Magdalene Winterhoff, a Sunnybrook oncology social worker specializing in lung cancer, says many of the women she sees are in their 40s, with young children, and many don't smoke.

Unlike breast cancer patients, who have good survival rates, Winterhoff says women with lung cancer don't live long enough to organize fund-raising movements. Most live a year or two, she says, overwhelmed by their disease.

The Princess Margaret Hospital is the only Canadian member of the International Early Lung Cancer Action Program. It is conducting a screening study for smokers and ex-smokers over 50. The study involves low-dose computed tomography (CT) scans that can detect tumours at their earliest, most-treatable stage. The scans show several hundred 1-mm-thin cross-sections of the lungs from top to bottom, whereas a conventional X-ray only shows two views of the chest.

Terry Sullivan, president and CEO of Cancer Care Ontario, which manages the province's cancer services and programs, agrees investment in lung cancer research, including building data to assess the usefulness of screening, hasn't kept pace with the scale of mortality.
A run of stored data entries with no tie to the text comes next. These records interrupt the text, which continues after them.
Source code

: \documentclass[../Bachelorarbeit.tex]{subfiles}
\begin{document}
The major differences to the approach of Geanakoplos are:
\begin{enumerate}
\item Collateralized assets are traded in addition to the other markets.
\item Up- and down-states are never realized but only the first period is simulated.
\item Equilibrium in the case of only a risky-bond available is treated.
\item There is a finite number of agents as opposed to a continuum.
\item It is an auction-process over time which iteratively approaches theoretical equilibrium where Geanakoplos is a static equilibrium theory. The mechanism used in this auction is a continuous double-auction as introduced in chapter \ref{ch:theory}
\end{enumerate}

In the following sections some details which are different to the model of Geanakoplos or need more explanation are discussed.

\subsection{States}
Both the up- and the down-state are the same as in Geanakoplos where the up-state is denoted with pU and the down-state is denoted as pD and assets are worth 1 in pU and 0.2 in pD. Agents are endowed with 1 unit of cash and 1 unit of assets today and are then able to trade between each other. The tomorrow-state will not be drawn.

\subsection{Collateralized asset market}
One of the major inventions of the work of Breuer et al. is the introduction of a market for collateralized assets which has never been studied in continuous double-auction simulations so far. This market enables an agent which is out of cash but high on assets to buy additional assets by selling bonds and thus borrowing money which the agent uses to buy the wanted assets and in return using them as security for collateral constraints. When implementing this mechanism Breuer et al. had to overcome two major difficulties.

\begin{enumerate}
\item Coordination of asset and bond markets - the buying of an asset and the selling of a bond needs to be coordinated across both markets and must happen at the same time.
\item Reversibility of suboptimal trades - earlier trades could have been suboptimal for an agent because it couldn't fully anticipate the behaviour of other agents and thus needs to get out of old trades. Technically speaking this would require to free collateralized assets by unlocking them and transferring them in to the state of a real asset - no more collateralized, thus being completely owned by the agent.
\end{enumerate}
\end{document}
He suggests, however, early detection, the key to reducing mortality from all cancers, resides in the work underway to map the specific biomarkers each type of cancer releases in the blood. These early-stage protein markers would provide a safe way of pinpointing patients who need further, more invasive testing.

In the meantime, Sullivan states people need to stop smoking in order to reduce lung cancer.

"We've worked very closely with the tobacco control community to reduce tobacco consumption, which is responsible for more than 85 per cent of lung cancers," he says. "In fact, 40 per cent of cancer deaths, including esophageal and stomach, are driven by tobacco."